退職代行サービスの利用料金は通常3万円から5万円程度で、場合によっては10万円以上かかることもあります。実際、このサービスは10年以上前から存在していましたが、近年SNSやインターネットの普及により、急速に注目を集めています。
私たち人事部門の経験から見ると、退職代行サービスを利用する方の多くは、心身の不調や職場での人間関係に悩みを抱えているケースが目立ちます。さらに、このサービスの成功率は民法627条に基づいて100%となっています。また、会社との直接的なやり取りを避けられることで、心理的な負担を大きく軽減できる一方で、予期せぬリスクも存在します。
この記事では、退職代行サービスの安全性について、実際のメリット・デメリットを詳しく解説していきます。
元人事が見た退職代行の現場
退職代行サービスを利用する方が増えている近年、私が人事部門として実際に見てきた現場の実態をお伝えします。意外にも、多くの企業は退職代行からの連絡に対して予想以上に冷静な対応をしています。

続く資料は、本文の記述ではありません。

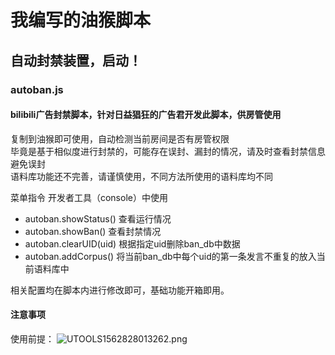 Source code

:# 我编写的油猴脚本

## 自动封禁装置，启动！
### autoban.js

#### bilibili广告封禁脚本，针对日益猖狂的广告君开发此脚本，供房管使用
复制到油猴即可使用，自动检测当前房间是否有房管权限  
毕竟是基于相似度进行封禁的，可能存在误封、漏封的情况，请及时查看封禁信息避免误封  
语料库功能还不完善，请谨慎使用，不同方法所使用的语料库均不同  

菜单指令 开发者工具（console）中使用

- autoban.showStatus()  查看运行情况
- autoban.showBan()     查看封禁情况
- autoban.clearUID(uid)  根据指定uid删除ban_db中数据
- autoban.addCorpus()   将当前ban_db中每个uid的第一条发言不重复的放入当前语料库中

相关配置均在脚本内进行修改即可，基础功能开箱即用。

#### 注意事项

使用前提：
![UTOOLS1562828013262.png](https://i.loli.net/2019/07/11/5d26dcef441eb74354.png)
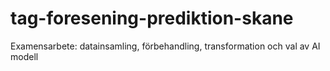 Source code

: # tag-foresening-prediktion-skane
Examensarbete: datainsamling, förbehandling, transformation och val av AI modell
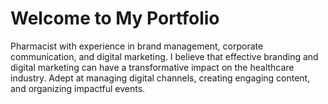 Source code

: 
</head>
<body>
    <h1>Welcome to My Portfolio</h1>
    <p>Pharmacist with experience in brand management, corporate communication, and digital marketing. I believe that effective branding and digital marketing can have a transformative impact on the healthcare industry. Adept at managing digital channels, creating engaging content, and organizing impactful events.</p>
</body>
</html>

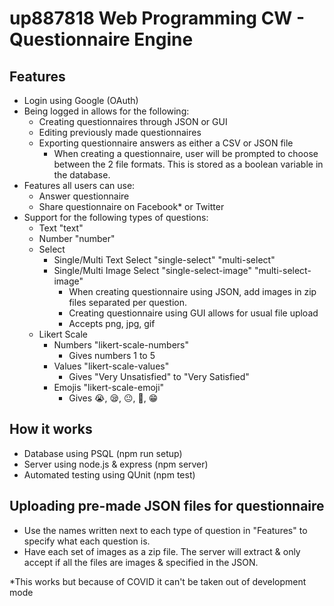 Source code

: # up887818 Web Programming CW - Questionnaire Engine

## Features
- Login using Google (OAuth)
- Being logged in allows for the following:
  - Creating questionnaires through JSON or GUI
  - Editing previously made questionnaires
  - Exporting questionnaire answers as either a CSV or JSON file
    - When creating a questionnaire, user will be prompted to choose between the 2 file formats. This is stored as a boolean variable in the database.
- Features all users can use:
  - Answer questionnaire
  - Share questionnaire on Facebook* or Twitter
- Support for the following types of questions:
  - Text "text"
  - Number "number"
  - Select
    - Single/Multi Text Select "single-select" "multi-select"
    - Single/Multi Image Select "single-select-image" "multi-select-image"
      - When creating questionnaire using JSON, add images in zip files separated per question.
      - Creating questionnaire using GUI allows for usual file upload
      - Accepts png, jpg, gif
  - Likert Scale
    - Numbers "likert-scale-numbers"
      - Gives numbers 1 to 5
    - Values "likert-scale-values"
      - Gives "Very Unsatisfied" to "Very Satisfied"
    - Emojis "likert-scale-emoji"
      - Gives 😭, 😪, 😐, 🙂, 😁

## How it works
- Database using PSQL (npm run setup)
- Server using node.js & express (npm server)
- Automated testing using QUnit (npm test)

## Uploading pre-made JSON files for questionnaire
- Use the names written next to each type of question in "Features" to specify what each question is.
- Have each set of images as a zip file. The server will extract & only accept if all the files are images & specified in the JSON.

*This works but because of COVID it can't be taken out of development mode
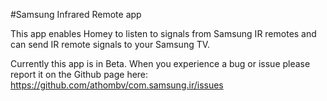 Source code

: #Samsung Infrared Remote app

This app enables Homey to listen to signals from Samsung IR remotes and can send IR remote signals to your Samsung TV.

Currently this app is in Beta. When you experience a bug or issue please report it on the Github page here: https://github.com/athombv/com.samsung.ir/issues

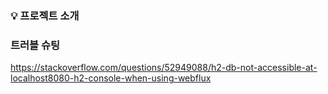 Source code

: ### 💡 프로젝트 소개


### 트러블 슈팅
<https://stackoverflow.com/questions/52949088/h2-db-not-accessible-at-localhost8080-h2-console-when-using-webflux><br>

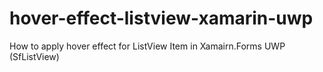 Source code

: # hover-effect-listview-xamarin-uwp
How to apply hover effect for ListView Item in Xamairn.Forms UWP (SfListView)
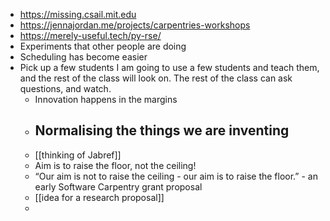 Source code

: - https://missing.csail.mit.edu
- https://jennajordan.me/projects/carpentries-workshops
- https://merely-useful.tech/py-rse/
- Experiments that other people are doing
- Scheduling has become easier
- Pick up a few students I am going to use a few students and teach them, and the rest of the class will look on. The rest of the class can ask questions, and watch.
	- Innovation happens in the margins
	- Normalising the things we are inventing
		-
	- [[thinking of Jabref]]
	- Aim is to raise the floor, not the ceiling!
	- “Our aim is not to raise the ceiling - our aim is to raise the floor.” - an early Software Carpentry grant proposal
	- [[idea for a research proposal]]
	- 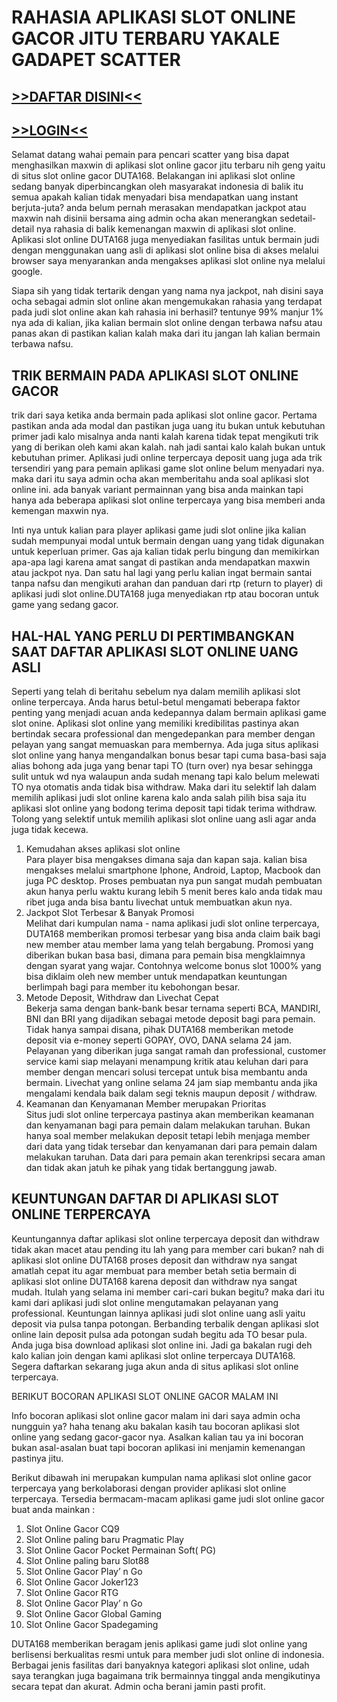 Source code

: # RAHASIA APLIKASI SLOT ONLINE GACOR JITU TERBARU YAKALE GADAPET SCATTER

## [>>DAFTAR DISINI<<](https://rebrand.ly/slot-terpercaya-di-indonesia)

## [>>LOGIN<<](https://rebrand.ly/slot-terpercaya-di-indonesia)

  

Selamat datang wahai pemain para pencari scatter yang bisa dapat menghasilkan maxwin di aplikasi slot online gacor jitu terbaru nih geng yaitu di situs slot online gacor DUTA168. Belakangan ini aplikasi slot online sedang banyak diperbincangkan oleh masyarakat indonesia di balik itu semua apakah kalian tidak menyadari bisa mendapatkan uang instant berjuta-juta? anda belum pernah merasakan mendapatkan jackpot atau maxwin nah disinii bersama aing admin ocha akan menerangkan sedetail-detail nya rahasia di balik kemenangan maxwin di aplikasi slot online. Aplikasi slot online DUTA168 juga menyediakan fasilitas untuk bermain judi dengan menggunakan uang asli di aplikasi slot online bisa di akses melalui browser saya menyarankan anda mengakses aplikasi slot online nya melalui google.

Siapa sih yang tidak tertarik dengan yang nama nya jackpot, nah disini saya ocha sebagai admin slot online akan mengemukakan rahasia yang terdapat pada judi slot online akan kah rahasia ini berhasil? tentunye 99% manjur 1% nya ada di kalian, jika kalian bermain slot online dengan terbawa nafsu atau panas akan di pastikan kalian kalah maka dari itu jangan lah kalian bermain terbawa nafsu.

## TRIK BERMAIN PADA APLIKASI SLOT ONLINE GACOR

trik dari saya ketika anda bermain pada aplikasi slot online gacor. Pertama pastikan anda ada modal dan pastikan juga uang itu bukan untuk kebutuhan primer jadi kalo misalnya anda nanti kalah karena tidak tepat mengikuti trik yang di berikan oleh kami akan kalah. nah jadi santai kalo kalah bukan untuk kebutuhan primer. Aplikasi judi online terpercaya deposit uang juga ada trik tersendiri yang para pemain aplikasi game slot online belum menyadari nya. maka dari itu saya admin ocha akan memberitahu anda soal aplikasi slot online ini. ada banyak variant permainnan yang bisa anda mainkan tapi hanya ada beberapa aplikasi slot online terpercaya yang bisa memberi anda kemengan maxwin nya.

Inti nya untuk kalian para player aplikasi game judi slot online jika kalian sudah mempunyai modal untuk bermain dengan uang yang tidak digunakan untuk keperluan primer. Gas aja kalian tidak perlu bingung dan memikirkan apa-apa lagi karena amat sangat di pastikan anda mendapatkan maxwin atau jackpot nya. Dan satu hal lagi yang perlu kalian ingat bermain santai tanpa nafsu dan mengikuti arahan dan panduan dari rtp (return to player) di aplikasi judi slot online.DUTA168 juga menyediakan rtp atau bocoran untuk game yang sedang gacor.

## HAL-HAL YANG PERLU DI PERTIMBANGKAN SAAT DAFTAR APLIKASI SLOT ONLINE UANG ASLI

Seperti yang telah di beritahu sebelum nya dalam memilih aplikasi slot online terpercaya. Anda harus betul-betul mengamati beberapa faktor penting yang menjadi acuan anda kedepannya dalam bermain aplikasi game slot onine. Aplikasi slot online yang memiliki kredibilitas pastinya akan bertindak secara professional dan mengedepankan para member dengan pelayan yang sangat memuaskan para membernya. Ada juga situs aplikasi slot online yang hanya mengandalkan bonus besar tapi cuma basa-basi saja alias bohong ada juga yang benar tapi TO (turn over) nya besar sehingga sulit untuk wd nya walaupun anda sudah menang tapi kalo belum melewati TO nya otomatis anda tidak bisa withdraw. Maka dari itu selektif lah dalam memilih aplikasi judi slot online karena kalo anda salah pilih bisa saja itu aplikasi slot online yang bodong terima deposit tapi tidak terima withdraw. Tolong yang selektif untuk memilih aplikasi slot online uang asli agar anda juga tidak kecewa.

1. Kemudahan akses aplikasi slot online  
Para player bisa mengakses dimana saja dan kapan saja. kalian bisa mengakses melalui smartphone Iphone, Android, Laptop, Macbook dan juga PC desktop. Proses pembuatan nya pun sangat mudah pembuatan akun hanya perlu waktu kurang lebih 5 menit beres kalo anda tidak mau ribet juga anda bisa bantu livechat untuk membuatkan akun nya.  
2. Jackpot Slot Terbesar & Banyak Promosi  
Melihat dari kumpulan nama - nama aplikasi judi slot online terpercaya, DUTA168 memberikan promosi terbesar yang bisa anda claim baik bagi new member atau member lama yang telah bergabung. Promosi yang diberikan bukan basa basi, dimana para pemain bisa mengklaimnya dengan syarat yang wajar. Contohnya welcome bonus slot 1000% yang bisa diklaim oleh new member untuk mendapatkan keuntungan berlimpah bagi para member itu kebohongan besar.  
3. Metode Deposit, Withdraw dan Livechat Cepat  
Bekerja sama dengan bank-bank besar ternama seperti BCA, MANDIRI, BNI dan BRI yang dijadikan sebagai metode deposit bagi para pemain. Tidak hanya sampai disana, pihak DUTA168 memberikan metode deposit via e-money seperti GOPAY, OVO, DANA selama 24 jam. Pelayanan yang diberikan juga sangat ramah dan professional, customer service kami siap melayani menampung kritik atau keluhan dari para member dengan mencari solusi tercepat untuk bisa membantu anda bermain. Livechat yang online selama 24 jam siap membantu anda jika mengalami kendala baik dalam segi teknis maupun deposit / withdraw.  
4. Keamanan dan Kenyamanan Member merupakan Prioritas  
Situs judi slot online terpercaya pastinya akan memberikan keamanan dan kenyamanan bagi para pemain dalam melakukan taruhan. Bukan hanya soal member melakukan deposit tetapi lebih menjaga member dari data yang tidak tersebar dan kenyamanan dari para pemain dalam melakukan taruhan. Data dari para pemain akan terenkripsi secara aman dan tidak akan jatuh ke pihak yang tidak bertanggung jawab.

## KEUNTUNGAN DAFTAR DI APLIKASI SLOT ONLINE TERPERCAYA


Keuntungannya daftar aplikasi slot online terpercaya deposit dan withdraw tidak akan macet atau pending itu lah yang para member cari bukan? nah di aplikasi slot online DUTA168 proses deposit dan withdraw nya sangat amatlah cepat itu agar membuat para member betah setia bermain di aplikasi slot online DUTA168 karena deposit dan withdraw nya sangat mudah. Itulah yang selama ini member cari-cari bukan begitu? maka dari itu kami dari aplikasi judi slot online mengutamakan pelayanan yang professional. Keuntungan lainnya aplikasi judi slot online uang asli yaitu deposit via pulsa tanpa potongan. Berbanding terbalik dengan aplikasi slot online lain deposit pulsa ada potongan sudah begitu ada TO besar pula. Anda juga bisa download aplikasi slot online ini. Jadi ga bakalan rugi deh kalo kalian join dengan kami aplikasi slot online terpercaya DUTA168. Segera daftarkan sekarang juga akun anda di situs aplikasi slot online terpercaya.

BERIKUT BOCORAN APLIKASI SLOT ONLINE GACOR MALAM INI

Info bocoran aplikasi slot online gacor malam ini dari saya admin ocha nungguin ya? haha tenang aku bakalan kasih tau bocoran aplikasi slot online yang sedang gacor-gacor nya. Asalkan kalian tau ya ini bocoran bukan asal-asalan buat tapi bocoran aplikasi ini menjamin kemenangan pastinya jitu.

Berikut dibawah ini merupakan kumpulan nama aplikasi slot online gacor terpercaya yang berkolaborasi dengan provider aplikasi slot online terpercaya. Tersedia bermacam-macam aplikasi game judi slot online gacor buat anda mainkan :

1. Slot Online Gacor CQ9  
2. Slot Online paling baru Pragmatic Play  
3. Slot Online Gacor Pocket Permainan Soft( PG)  
4. Slot Online paling baru Slot88  
5. Slot Online Gacor Play’ n Go  
6. Slot Online Gacor Joker123  
7. Slot Online Gacor RTG  
8. Slot Online Gacor Play’ n Go  
9. Slot Online Gacor Global Gaming  
10. Slot Online Gacor Spadegaming

DUTA168 memberikan beragam jenis aplikasi game judi slot online yang berlisensi berkualitas resmi untuk para member judi slot online di indonesia. Berbagai jenis fasilitas dari banyaknya kategori aplikasi slot online, udah saya terangkan juga bagaimana trik bermainnya tinggal anda mengikutinya secara tepat dan akurat. Admin ocha berani jamin pasti profit.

東京商工リサーチの調査によると、大企業の18.4%が退職代行業者からの退職手続き要請を経験しているとのデータがあります。また、約4社に1社が退職代行による退職を経験している状況です。このように、企業での利用実態は年々増加傾向にあります。
経験から言えることは、退職代行からの連絡を受けた後、多くの会社は感情的な反応を示すことは稀で、粛々と手続きを進めます。ある不動産会社の人事担当者は「2年前に初めて退職代行業者から電話を受けたときは驚いたが、数年前には考えられなかったことが今は日常になりつつある」と冷静に受け止めています。
退職代行の利用者層は、一般的に思われているよりも幅広いです。「退職代行jobs」の調査では、利用者の年代は20代が65%、30代が21%、40代が7%、50代も3%となっています。また、最高齢は71歳だったという報告もあり、若手だけの問題ではないことがわかります。
人事部門は、退職代行サービスの利用を職場環境や組織文化の改善のシグナルとして捉えることも少なくありません。実際、Beatrustの調査では「退職代行が必要ない職場環境が理想だ」という意見が最も多く、企業側の対応や職場環境に課題があることを示唆しています。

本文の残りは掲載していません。